Copy out the lines below that hold the word "downarrow".

Plain-text document sources
◆ ◆ ◆ ◆ ◆

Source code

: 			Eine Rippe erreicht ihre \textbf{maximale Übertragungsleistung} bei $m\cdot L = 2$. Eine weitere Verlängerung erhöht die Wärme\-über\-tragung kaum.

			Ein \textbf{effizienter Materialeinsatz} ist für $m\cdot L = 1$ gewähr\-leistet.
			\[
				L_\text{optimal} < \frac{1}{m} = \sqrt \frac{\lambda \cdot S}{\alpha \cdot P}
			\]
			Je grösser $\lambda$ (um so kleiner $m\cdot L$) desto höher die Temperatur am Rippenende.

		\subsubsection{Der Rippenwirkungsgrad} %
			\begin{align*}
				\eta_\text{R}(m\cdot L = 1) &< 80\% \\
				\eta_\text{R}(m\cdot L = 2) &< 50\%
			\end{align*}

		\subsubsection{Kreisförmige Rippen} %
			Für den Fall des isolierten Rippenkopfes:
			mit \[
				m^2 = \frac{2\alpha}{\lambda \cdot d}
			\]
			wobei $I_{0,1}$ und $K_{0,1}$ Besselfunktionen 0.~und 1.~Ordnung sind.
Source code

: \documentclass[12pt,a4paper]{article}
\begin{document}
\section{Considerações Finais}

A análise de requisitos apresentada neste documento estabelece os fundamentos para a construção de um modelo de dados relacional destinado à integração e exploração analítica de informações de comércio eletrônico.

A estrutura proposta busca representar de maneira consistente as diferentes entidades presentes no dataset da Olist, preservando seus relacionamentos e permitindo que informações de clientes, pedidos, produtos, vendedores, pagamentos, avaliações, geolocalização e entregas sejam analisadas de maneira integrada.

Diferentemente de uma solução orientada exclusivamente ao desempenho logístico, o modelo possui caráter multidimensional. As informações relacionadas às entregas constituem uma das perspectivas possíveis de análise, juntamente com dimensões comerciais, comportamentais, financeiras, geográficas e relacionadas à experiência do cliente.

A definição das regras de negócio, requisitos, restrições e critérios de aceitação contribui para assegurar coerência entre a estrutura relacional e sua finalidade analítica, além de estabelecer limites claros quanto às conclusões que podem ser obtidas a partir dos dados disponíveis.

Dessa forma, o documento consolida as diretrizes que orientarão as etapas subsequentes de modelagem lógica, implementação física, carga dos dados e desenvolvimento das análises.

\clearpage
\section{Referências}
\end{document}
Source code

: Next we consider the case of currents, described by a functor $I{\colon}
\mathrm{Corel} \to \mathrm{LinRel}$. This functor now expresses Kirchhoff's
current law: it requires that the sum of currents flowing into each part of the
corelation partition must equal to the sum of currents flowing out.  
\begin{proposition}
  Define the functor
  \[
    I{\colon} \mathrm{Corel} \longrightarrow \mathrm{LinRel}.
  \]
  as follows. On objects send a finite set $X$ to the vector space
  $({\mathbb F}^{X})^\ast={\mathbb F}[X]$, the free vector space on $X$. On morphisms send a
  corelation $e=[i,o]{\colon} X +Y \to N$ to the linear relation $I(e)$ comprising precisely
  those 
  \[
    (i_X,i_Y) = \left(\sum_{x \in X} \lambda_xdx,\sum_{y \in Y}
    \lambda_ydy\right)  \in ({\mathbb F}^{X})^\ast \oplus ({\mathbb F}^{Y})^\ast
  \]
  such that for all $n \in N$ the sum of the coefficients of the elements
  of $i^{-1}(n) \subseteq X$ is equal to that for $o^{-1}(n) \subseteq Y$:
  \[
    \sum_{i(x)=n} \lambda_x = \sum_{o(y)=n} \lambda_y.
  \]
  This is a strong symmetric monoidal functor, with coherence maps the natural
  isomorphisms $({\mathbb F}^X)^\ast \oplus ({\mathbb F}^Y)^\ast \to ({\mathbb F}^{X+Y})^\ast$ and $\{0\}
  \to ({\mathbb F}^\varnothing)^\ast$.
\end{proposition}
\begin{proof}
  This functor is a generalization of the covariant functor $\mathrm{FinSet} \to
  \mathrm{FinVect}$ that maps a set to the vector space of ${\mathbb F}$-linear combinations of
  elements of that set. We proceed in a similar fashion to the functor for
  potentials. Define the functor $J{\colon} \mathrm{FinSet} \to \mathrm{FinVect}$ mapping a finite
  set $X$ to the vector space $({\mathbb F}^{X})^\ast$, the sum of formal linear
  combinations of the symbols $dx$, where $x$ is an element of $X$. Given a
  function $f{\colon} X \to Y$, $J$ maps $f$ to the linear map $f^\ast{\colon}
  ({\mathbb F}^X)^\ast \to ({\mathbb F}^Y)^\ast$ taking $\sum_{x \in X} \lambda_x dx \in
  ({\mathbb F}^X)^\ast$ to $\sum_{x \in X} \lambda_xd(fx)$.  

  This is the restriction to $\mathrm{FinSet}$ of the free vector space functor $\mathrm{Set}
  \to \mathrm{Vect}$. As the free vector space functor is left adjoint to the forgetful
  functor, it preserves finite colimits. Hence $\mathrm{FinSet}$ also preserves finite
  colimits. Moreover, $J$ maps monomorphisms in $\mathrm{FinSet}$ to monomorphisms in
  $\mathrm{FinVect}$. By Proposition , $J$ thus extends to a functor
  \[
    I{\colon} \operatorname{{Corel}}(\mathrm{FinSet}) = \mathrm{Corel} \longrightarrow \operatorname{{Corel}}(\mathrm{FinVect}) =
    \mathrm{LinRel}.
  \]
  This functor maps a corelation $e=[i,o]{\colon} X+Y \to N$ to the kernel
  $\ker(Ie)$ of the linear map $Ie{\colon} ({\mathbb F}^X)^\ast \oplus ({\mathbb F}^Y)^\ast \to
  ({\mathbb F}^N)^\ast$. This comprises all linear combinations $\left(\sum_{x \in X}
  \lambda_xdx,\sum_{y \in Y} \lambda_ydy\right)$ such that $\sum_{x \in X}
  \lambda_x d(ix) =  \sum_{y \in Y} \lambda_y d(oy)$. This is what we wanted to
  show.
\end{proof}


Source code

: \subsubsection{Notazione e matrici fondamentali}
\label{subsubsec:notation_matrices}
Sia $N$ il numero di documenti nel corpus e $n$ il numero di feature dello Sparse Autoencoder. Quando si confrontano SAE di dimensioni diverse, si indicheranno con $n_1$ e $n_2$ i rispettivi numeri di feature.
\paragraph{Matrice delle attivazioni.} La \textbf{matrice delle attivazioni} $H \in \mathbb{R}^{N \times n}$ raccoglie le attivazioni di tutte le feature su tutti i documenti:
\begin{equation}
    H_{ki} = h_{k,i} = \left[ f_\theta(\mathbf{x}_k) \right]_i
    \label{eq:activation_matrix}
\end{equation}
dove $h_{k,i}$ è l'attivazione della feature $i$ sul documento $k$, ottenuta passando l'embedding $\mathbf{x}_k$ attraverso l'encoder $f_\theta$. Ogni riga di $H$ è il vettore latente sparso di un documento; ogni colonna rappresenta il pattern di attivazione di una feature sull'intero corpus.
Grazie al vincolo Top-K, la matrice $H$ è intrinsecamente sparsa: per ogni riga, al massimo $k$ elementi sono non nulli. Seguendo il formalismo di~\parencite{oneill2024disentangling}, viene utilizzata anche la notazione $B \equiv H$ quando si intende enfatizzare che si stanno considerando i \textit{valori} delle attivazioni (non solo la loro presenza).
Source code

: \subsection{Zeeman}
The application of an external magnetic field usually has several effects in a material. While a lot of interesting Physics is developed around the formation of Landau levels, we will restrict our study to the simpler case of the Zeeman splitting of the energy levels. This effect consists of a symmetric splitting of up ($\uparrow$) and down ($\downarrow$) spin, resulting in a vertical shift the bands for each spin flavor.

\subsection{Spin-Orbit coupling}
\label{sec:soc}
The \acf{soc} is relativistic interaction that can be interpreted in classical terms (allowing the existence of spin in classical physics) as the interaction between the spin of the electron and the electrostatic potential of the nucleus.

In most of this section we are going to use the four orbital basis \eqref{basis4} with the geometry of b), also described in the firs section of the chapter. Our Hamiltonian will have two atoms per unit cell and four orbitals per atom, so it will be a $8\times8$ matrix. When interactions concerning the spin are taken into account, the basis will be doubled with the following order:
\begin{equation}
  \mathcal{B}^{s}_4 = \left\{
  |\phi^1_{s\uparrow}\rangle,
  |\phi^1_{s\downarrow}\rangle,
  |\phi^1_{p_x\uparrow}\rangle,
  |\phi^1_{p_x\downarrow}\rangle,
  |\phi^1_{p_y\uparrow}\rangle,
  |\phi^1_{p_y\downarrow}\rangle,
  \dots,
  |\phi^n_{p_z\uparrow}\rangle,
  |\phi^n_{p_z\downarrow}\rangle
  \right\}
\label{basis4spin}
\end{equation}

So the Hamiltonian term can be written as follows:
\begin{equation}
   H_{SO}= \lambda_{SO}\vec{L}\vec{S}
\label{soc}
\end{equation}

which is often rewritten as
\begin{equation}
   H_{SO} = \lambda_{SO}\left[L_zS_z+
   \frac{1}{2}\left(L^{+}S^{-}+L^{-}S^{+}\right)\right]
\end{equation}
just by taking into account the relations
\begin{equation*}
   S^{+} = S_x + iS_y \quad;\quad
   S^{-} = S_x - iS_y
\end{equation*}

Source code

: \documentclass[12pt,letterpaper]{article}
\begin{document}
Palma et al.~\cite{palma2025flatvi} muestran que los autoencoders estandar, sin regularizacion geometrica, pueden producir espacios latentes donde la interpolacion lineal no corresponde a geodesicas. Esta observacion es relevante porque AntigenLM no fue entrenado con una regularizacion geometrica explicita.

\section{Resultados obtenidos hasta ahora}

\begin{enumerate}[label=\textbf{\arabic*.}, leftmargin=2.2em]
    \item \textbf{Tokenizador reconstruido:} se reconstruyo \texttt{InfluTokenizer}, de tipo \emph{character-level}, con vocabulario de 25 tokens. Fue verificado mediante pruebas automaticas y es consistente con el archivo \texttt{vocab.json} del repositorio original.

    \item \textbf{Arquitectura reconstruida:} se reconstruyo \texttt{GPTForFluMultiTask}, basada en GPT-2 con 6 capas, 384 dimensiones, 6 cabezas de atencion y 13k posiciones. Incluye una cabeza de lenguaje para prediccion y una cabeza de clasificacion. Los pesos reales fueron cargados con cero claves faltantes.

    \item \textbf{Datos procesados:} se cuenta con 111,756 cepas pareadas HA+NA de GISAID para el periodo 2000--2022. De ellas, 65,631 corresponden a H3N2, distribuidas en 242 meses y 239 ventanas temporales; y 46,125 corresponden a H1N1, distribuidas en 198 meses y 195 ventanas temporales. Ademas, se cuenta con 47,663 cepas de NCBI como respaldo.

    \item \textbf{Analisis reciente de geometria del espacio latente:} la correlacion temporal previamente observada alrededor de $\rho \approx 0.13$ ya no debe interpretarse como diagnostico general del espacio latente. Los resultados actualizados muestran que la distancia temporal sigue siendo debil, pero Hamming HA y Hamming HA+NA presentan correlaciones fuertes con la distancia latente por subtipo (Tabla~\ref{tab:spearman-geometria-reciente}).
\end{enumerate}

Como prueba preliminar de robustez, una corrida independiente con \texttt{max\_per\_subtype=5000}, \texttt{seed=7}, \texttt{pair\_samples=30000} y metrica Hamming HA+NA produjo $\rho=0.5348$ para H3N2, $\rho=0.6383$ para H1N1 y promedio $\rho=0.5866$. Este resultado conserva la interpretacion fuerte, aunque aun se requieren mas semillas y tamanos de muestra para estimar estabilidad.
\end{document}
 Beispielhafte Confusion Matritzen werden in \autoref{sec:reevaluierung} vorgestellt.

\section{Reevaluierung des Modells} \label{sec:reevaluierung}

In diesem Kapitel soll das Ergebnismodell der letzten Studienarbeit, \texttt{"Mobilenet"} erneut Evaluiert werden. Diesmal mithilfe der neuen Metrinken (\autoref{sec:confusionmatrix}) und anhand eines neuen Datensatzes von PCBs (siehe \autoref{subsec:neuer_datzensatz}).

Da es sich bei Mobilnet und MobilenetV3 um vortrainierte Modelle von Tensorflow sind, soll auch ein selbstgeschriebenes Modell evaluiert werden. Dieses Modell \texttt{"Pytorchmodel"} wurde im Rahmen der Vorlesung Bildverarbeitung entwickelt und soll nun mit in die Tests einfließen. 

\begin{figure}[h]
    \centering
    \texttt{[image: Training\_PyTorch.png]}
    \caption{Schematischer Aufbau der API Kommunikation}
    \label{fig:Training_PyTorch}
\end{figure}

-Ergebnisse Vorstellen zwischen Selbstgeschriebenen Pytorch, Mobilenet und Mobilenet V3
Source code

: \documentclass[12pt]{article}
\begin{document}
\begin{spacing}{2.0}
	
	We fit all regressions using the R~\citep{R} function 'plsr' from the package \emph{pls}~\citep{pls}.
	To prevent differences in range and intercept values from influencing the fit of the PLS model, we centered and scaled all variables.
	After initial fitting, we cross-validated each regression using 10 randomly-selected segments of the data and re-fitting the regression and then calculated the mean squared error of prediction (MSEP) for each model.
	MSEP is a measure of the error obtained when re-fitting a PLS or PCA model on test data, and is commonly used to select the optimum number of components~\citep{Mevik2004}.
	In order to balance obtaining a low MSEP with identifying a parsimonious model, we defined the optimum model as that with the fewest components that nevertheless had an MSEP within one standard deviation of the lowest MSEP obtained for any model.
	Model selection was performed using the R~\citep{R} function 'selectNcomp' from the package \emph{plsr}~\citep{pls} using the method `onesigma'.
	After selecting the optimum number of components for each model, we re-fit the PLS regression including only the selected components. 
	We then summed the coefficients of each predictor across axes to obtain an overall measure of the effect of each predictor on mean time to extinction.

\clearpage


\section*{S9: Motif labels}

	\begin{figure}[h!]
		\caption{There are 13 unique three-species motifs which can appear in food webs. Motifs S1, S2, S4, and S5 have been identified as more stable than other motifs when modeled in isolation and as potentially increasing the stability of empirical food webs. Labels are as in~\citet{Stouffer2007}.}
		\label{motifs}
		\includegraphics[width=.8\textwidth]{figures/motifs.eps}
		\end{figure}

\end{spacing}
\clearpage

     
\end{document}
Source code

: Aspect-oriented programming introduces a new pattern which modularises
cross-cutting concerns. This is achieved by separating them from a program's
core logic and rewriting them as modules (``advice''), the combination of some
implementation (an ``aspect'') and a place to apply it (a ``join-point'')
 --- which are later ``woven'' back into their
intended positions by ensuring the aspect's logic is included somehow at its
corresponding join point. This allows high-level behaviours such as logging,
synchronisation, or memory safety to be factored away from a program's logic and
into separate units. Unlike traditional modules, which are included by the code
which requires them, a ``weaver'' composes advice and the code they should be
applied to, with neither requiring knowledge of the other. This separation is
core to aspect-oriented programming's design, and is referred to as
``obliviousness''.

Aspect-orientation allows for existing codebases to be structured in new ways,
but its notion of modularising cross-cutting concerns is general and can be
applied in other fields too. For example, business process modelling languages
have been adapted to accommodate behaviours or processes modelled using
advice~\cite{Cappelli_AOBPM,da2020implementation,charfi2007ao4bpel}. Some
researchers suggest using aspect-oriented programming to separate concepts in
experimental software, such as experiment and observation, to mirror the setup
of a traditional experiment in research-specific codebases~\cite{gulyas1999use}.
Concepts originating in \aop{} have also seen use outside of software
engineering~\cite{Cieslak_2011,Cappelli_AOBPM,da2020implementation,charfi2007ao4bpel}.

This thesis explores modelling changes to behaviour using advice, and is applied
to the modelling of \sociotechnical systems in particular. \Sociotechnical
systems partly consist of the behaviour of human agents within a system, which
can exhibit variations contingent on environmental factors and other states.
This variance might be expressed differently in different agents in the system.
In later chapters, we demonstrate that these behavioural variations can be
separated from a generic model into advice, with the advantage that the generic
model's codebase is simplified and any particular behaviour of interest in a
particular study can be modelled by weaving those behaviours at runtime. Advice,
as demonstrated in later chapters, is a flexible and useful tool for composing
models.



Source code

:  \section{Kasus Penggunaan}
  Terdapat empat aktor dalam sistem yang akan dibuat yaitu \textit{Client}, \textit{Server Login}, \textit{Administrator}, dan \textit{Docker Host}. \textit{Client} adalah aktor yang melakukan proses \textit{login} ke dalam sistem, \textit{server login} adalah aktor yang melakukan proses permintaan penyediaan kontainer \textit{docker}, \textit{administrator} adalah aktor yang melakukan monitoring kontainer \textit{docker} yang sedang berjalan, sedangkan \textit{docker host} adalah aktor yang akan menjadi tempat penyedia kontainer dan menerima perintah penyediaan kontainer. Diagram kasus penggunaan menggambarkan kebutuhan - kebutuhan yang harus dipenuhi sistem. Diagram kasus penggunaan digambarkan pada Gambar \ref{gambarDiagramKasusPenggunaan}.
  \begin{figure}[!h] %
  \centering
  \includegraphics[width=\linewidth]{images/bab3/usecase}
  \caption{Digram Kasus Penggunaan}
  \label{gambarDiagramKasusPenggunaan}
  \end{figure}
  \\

◆ ◆ ◆ ◆ ◆

Output for this task:
The application of an external magnetic field usually has several effects in a material. While a lot of interesting Physics is developed around the formation of Landau levels, we will restrict our study to the simpler case of the Zeeman splitting of the energy levels. This effect consists of a symmetric splitting of up ($\uparrow$) and down ($\downarrow$) spin, resulting in a vertical shift the bands for each spin flavor.
  |\phi^1_{s\downarrow}\rangle,
  |\phi^1_{p_x\downarrow}\rangle,
  |\phi^1_{p_y\downarrow}\rangle,
  |\phi^n_{p_z\downarrow}\rangle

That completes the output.